米澤穂信『インシテミル』

「時給11200百円」。誤植だろと思いつつ高額アルバイトに応募した12人。「実験モニター」と称されたその仕事の内容は、1週間のあいだ地下の館「暗鬼館」で過ごすというもの。全員が地下に閉じ込められたその時、放送で「ルール」が説明される。破格の時給に加え、ボーナスが出るという。「人を殺した者」「人に殺された者」「人を殺したものを指摘した者」に…。

「館」で「クローズドサークル」である。これがワクワクせずにいられるかってものですよ奥さん。しかも「クローズドサークル内の殺人ゲームを観察する」目的で施設が作られているので、「ローカルルール」と「ガジェット」がてんこもり(抜け道の存在や各種凶器、12体のインディアン人形まである)。これが本格ミステリの持つゲーム性を否応無しに高めてくる。

設定だけを取り出したら、これまでにもトンでもないルールやおかしな館の作品は幾多もあれど、『インシテミル』独特の面白さは「型の包括」にあると思うのである。

「名探偵 皆を集めて さてと言い」みたいなベタな本格の型を客観的に見つつも、もう一回り大きな枠で包んで話を展開させているのだ。メタ的な趣向でありながらも、話の筋はきちんと館の中に納まっている。

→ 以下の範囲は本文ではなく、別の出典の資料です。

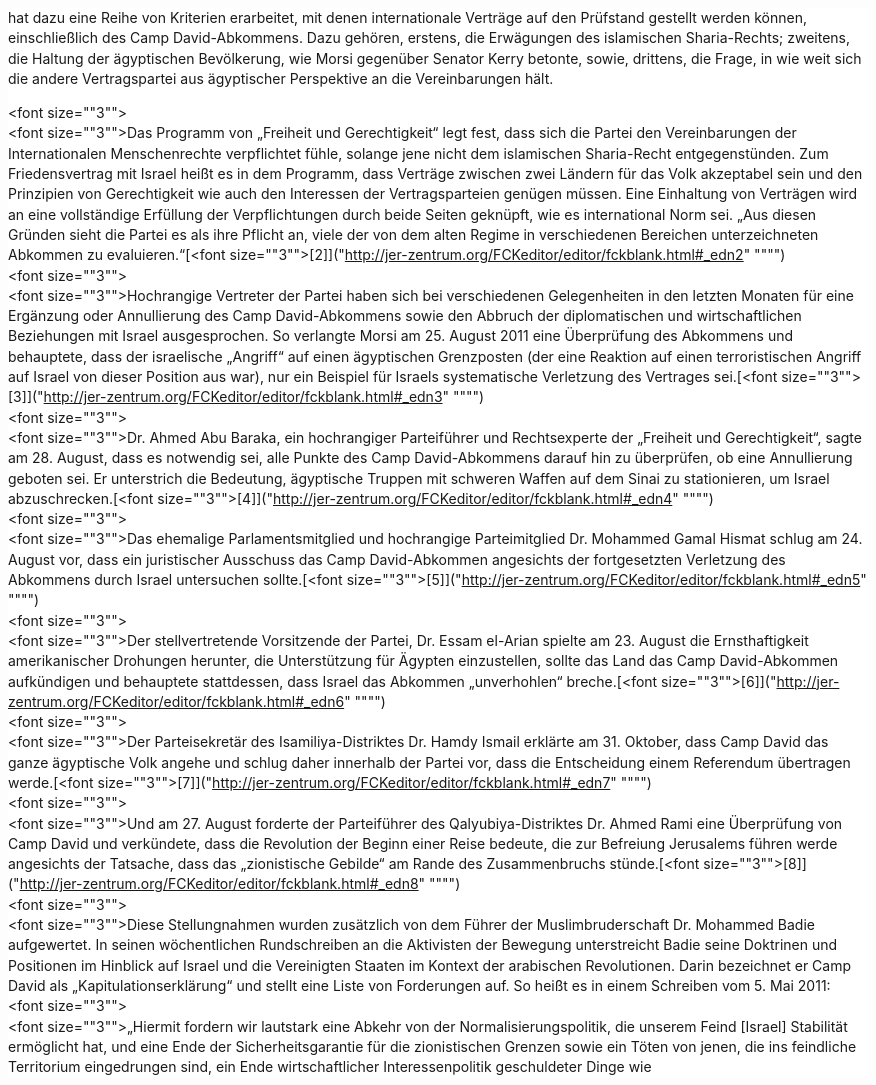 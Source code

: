 hat dazu eine Reihe von Kriterien erarbeitet, mit denen internationale Verträge auf den Prüfstand gestellt werden können, einschließlich des Camp David-Abkommens. Dazu gehören, erstens, die Erwägungen des islamischen Sharia-Rechts; zweitens, die Haltung der ägyptischen Bevölkerung, wie Morsi gegenüber Senator Kerry betonte, sowie, drittens, die Frage, in wie weit sich die andere Vertragspartei aus ägyptischer Perspektive an die Vereinbarungen hält.</font></div><div><font size=""3""> </font></div><div><font size=""3"">Das Programm von „Freiheit und Gerechtigkeit“ legt fest, dass sich die Partei den Vereinbarungen der Internationalen Menschenrechte verpflichtet fühle, solange jene nicht dem islamischen Sharia-Recht entgegenstünden. Zum Friedensvertrag mit Israel heißt es in dem Programm, dass Verträge zwischen zwei Ländern für das Volk akzeptabel sein und den Prinzipien von Gerechtigkeit wie auch den Interessen der Vertragsparteien genügen müssen. Eine Einhaltung von Verträgen wird an eine vollständige Erfüllung der Verpflichtungen durch beide Seiten geknüpft, wie es international Norm sei. „Aus diesen Gründen sieht die Partei es als ihre Pflicht an, viele der von dem alten Regime in verschiedenen Bereichen unterzeichneten Abkommen zu evaluieren.“</font>[<span><span><span><span><font size=""3"">\[2\]</font></span></span></span></span>]("http://jer-zentrum.org/FCKeditor/editor/fckblank.html#_edn2" """")</div><div><font size=""3""> </font></div><div><font size=""3"">Hochrangige Vertreter der Partei haben sich bei verschiedenen Gelegenheiten in den letzten Monaten für eine Ergänzung oder Annullierung des Camp David-Abkommens sowie den Abbruch der diplomatischen und wirtschaftlichen Beziehungen mit Israel ausgesprochen. So verlangte Morsi am 25. August 2011 eine Überprüfung des Abkommens und behauptete, dass der israelische „Angriff“ auf einen ägyptischen Grenzposten (der eine Reaktion auf einen terroristischen Angriff auf Israel von dieser Position aus war), nur ein Beispiel für Israels systematische Verletzung des Vertrages sei.</font>[<span><span><span><span><font size=""3"">\[3\]</font></span></span></span></span>]("http://jer-zentrum.org/FCKeditor/editor/fckblank.html#_edn3" """")</div><div><font size=""3""> </font></div><div><font size=""3"">Dr. Ahmed Abu Baraka, ein hochrangiger Parteiführer und Rechtsexperte der „Freiheit und Gerechtigkeit“, sagte am 28. August, dass es notwendig sei, alle Punkte des Camp David-Abkommens darauf hin zu überprüfen, ob eine Annullierung geboten sei. Er unterstrich die Bedeutung, ägyptische Truppen mit schweren Waffen auf dem Sinai zu stationieren, um Israel abzuschrecken.</font>[<span><span><span><span><font size=""3"">\[4\]</font></span></span></span></span>]("http://jer-zentrum.org/FCKeditor/editor/fckblank.html#_edn4" """")</div><div><font size=""3""> </font></div><div><font size=""3"">Das ehemalige Parlamentsmitglied und hochrangige Parteimitglied Dr. Mohammed Gamal Hismat schlug am 24. August vor, dass ein juristischer Ausschuss das Camp David-Abkommen angesichts der fortgesetzten Verletzung des Abkommens durch Israel untersuchen sollte.</font>[<span><span><span><span><font size=""3"">\[5\]</font></span></span></span></span>]("http://jer-zentrum.org/FCKeditor/editor/fckblank.html#_edn5" """")</div><div><font size=""3""> </font></div><div><font size=""3"">Der stellvertretende Vorsitzende der Partei, Dr. Essam el-Arian spielte am 23. August die Ernsthaftigkeit amerikanischer Drohungen herunter, die Unterstützung für Ägypten einzustellen, sollte das Land das Camp David-Abkommen aufkündigen und behauptete stattdessen, dass Israel das Abkommen „unverhohlen“ breche.</font>[<span><span><span><span><font size=""3"">\[6\]</font></span></span></span></span>]("http://jer-zentrum.org/FCKeditor/editor/fckblank.html#_edn6" """")</div><div><font size=""3""> </font></div><div><font size=""3"">Der Parteisekretär des Isamiliya-Distriktes Dr. Hamdy Ismail erklärte am 31. Oktober, dass Camp David das ganze ägyptische Volk angehe und schlug daher innerhalb der Partei vor, dass die Entscheidung einem Referendum übertragen werde.</font>[<span><span><span><span><font size=""3"">\[7\]</font></span></span></span></span>]("http://jer-zentrum.org/FCKeditor/editor/fckblank.html#_edn7" """")</div><div><font size=""3""> </font></div><div><font size=""3"">Und am 27. August forderte der Parteiführer des Qalyubiya-Distriktes Dr. Ahmed Rami eine Überprüfung von Camp David und verkündete, dass die Revolution der Beginn einer Reise bedeute, die zur Befreiung Jerusalems führen werde angesichts der Tatsache, dass das „zionistische Gebilde“ am Rande des Zusammenbruchs stünde.</font>[<span><span><span><span><font size=""3"">\[8\]</font></span></span></span></span>]("http://jer-zentrum.org/FCKeditor/editor/fckblank.html#_edn8" """")</div><div><font size=""3""> </font></div><div><font size=""3"">Diese Stellungnahmen wurden zusätzlich von dem Führer der Muslimbruderschaft Dr. Mohammed Badie aufgewertet. In seinen wöchentlichen Rundschreiben an die Aktivisten der Bewegung unterstreicht Badie seine Doktrinen und Positionen im Hinblick auf Israel und die Vereinigten Staaten im Kontext der arabischen Revolutionen. Darin bezeichnet er Camp David als „Kapitulationserklärung“ und stellt eine Liste von Forderungen auf. So heißt es in einem Schreiben vom 5. Mai 2011:</font></div><div><font size=""3""> </font></div><div><font size=""3"">„Hiermit fordern wir lautstark eine Abkehr von der Normalisierungspolitik, die unserem Feind \[Israel\] Stabilität ermöglicht hat, und eine Ende der Sicherheitsgarantie für die zionistischen Grenzen sowie ein Töten von jenen, die ins feindliche Territorium eingedrungen sind, ein Ende wirtschaftlicher Interessenpolitik geschuldeter Dinge wie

あまり詳細に書けないのがもどかしいんだけど、この「一回り大きな枠」の構造はミステリのマニアであるほどツボにはまるんではないか。

古典の本格があって、新本格があって、さらにもう一段階本格ミステリを進めたのが、この王道かつ異形なミステリなのでは、とまで思う次第であります。

構造の妙だけではなく、もちろん幾多ものサプライズや伏線の回収にも彩られている。本格ミステリを読むときのあのワクワク感がまた味わえる。間違いなく2007年の収穫となるだろう、本作を読み逃してはならんですよ。